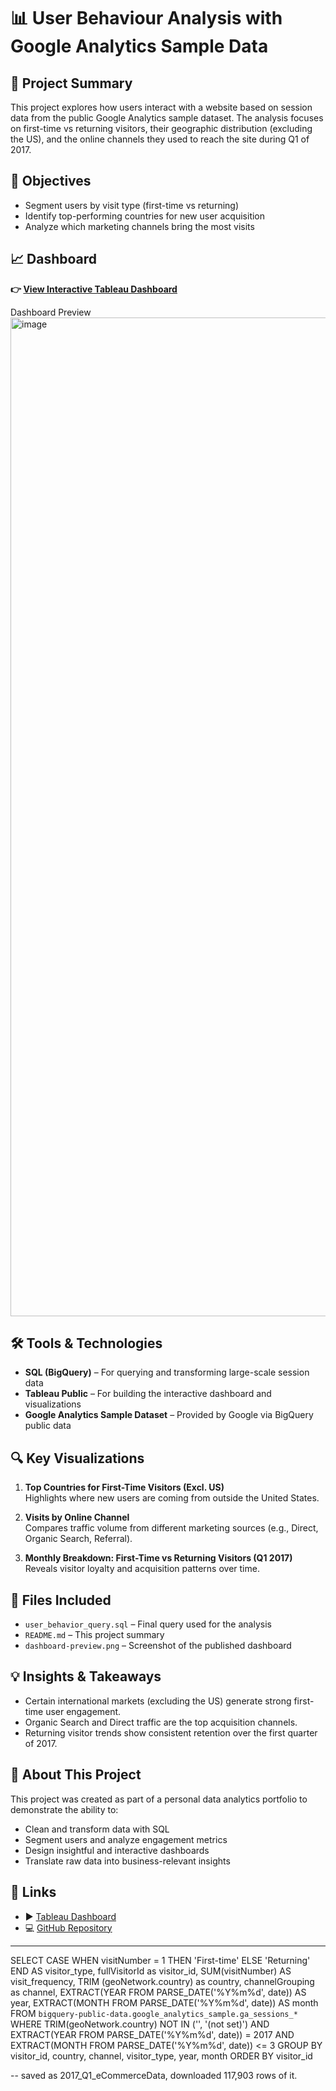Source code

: # 📊 User Behaviour Analysis with Google Analytics Sample Data

## 🧠 Project Summary
This project explores how users interact with a website based on session data from the public Google Analytics sample dataset. The analysis focuses on first-time vs returning visitors, their geographic distribution (excluding the US), and the online channels they used to reach the site during Q1 of 2017.

## 🎯 Objectives
- Segment users by visit type (first-time vs returning)
- Identify top-performing countries for new user acquisition
- Analyze which marketing channels bring the most visits

## 📈 Dashboard
**👉 [View Interactive Tableau Dashboard](https://public.tableau.com/views/First-timeUserTrendAnalysis2017-Q1excl_US/First-timeUserTrendAnalysis2017-Q1excl_US?:language=en-US&:sid=&:redirect=auth&:display_count=n&:origin=viz_share_link)**  

Dashboard Preview
<img width="1998" height="1598" alt="image" src="https://github.com/user-attachments/assets/0c9cd845-3c51-4456-b19d-2416b5df4adb" />


## 🛠️ Tools & Technologies
- **SQL (BigQuery)** – For querying and transforming large-scale session data  
- **Tableau Public** – For building the interactive dashboard and visualizations  
- **Google Analytics Sample Dataset** – Provided by Google via BigQuery public data

## 🔍 Key Visualizations
1. **Top Countries for First-Time Visitors (Excl. US)**  
   Highlights where new users are coming from outside the United States.

2. **Visits by Online Channel**  
   Compares traffic volume from different marketing sources (e.g., Direct, Organic Search, Referral).

3. **Monthly Breakdown: First-Time vs Returning Visitors (Q1 2017)**  
   Reveals visitor loyalty and acquisition patterns over time.

## 📂 Files Included
- `user_behavior_query.sql` – Final query used for the analysis
- `README.md` – This project summary
- `dashboard-preview.png` – Screenshot of the published dashboard

## 💡 Insights & Takeaways
- Certain international markets (excluding the US) generate strong first-time user engagement.
- Organic Search and Direct traffic are the top acquisition channels.
- Returning visitor trends show consistent retention over the first quarter of 2017.

## 📌 About This Project
This project was created as part of a personal data analytics portfolio to demonstrate the ability to:
- Clean and transform data with SQL
- Segment users and analyze engagement metrics
- Design insightful and interactive dashboards
- Translate raw data into business-relevant insights

## 🔗 Links
- ▶️ [Tableau Dashboard](https://public.tableau.com/views/First-timeUserTrendAnalysis2017-Q1excl_US/First-timeUserTrendAnalysis2017-Q1excl_US?:language=en-US&:sid=&:redirect=auth&:display_count=n&:origin=viz_share_link)
- 💻 [GitHub Repository](https://github.com/your-username/your-repo-name)

---





SELECT 
  CASE 
    WHEN visitNumber = 1 THEN 'First-time'
    ELSE 'Returning'
  END AS visitor_type,
  fullVisitorId as visitor_id,
  SUM(visitNumber) AS visit_frequency,
  TRIM (geoNetwork.country) as country,
  channelGrouping as channel,
  EXTRACT(YEAR FROM PARSE_DATE('%Y%m%d', date)) AS year,
  EXTRACT(MONTH FROM PARSE_DATE('%Y%m%d', date)) AS month
FROM `bigquery-public-data.google_analytics_sample.ga_sessions_*` 
WHERE 
  TRIM(geoNetwork.country) NOT IN ('', '(not set)')
  AND EXTRACT(YEAR FROM PARSE_DATE('%Y%m%d', date)) = 2017
  AND EXTRACT(MONTH FROM PARSE_DATE('%Y%m%d', date)) <= 3
GROUP BY visitor_id, country, channel, visitor_type, year, month 
ORDER BY visitor_id

-- saved as 2017_Q1_eCommerceData, downloaded 117,903 rows of it.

### WORK REQUIRED
Find how many lines in the entries above use the word "visitNumber". Write the number alone.

### ANSWER SPACE
2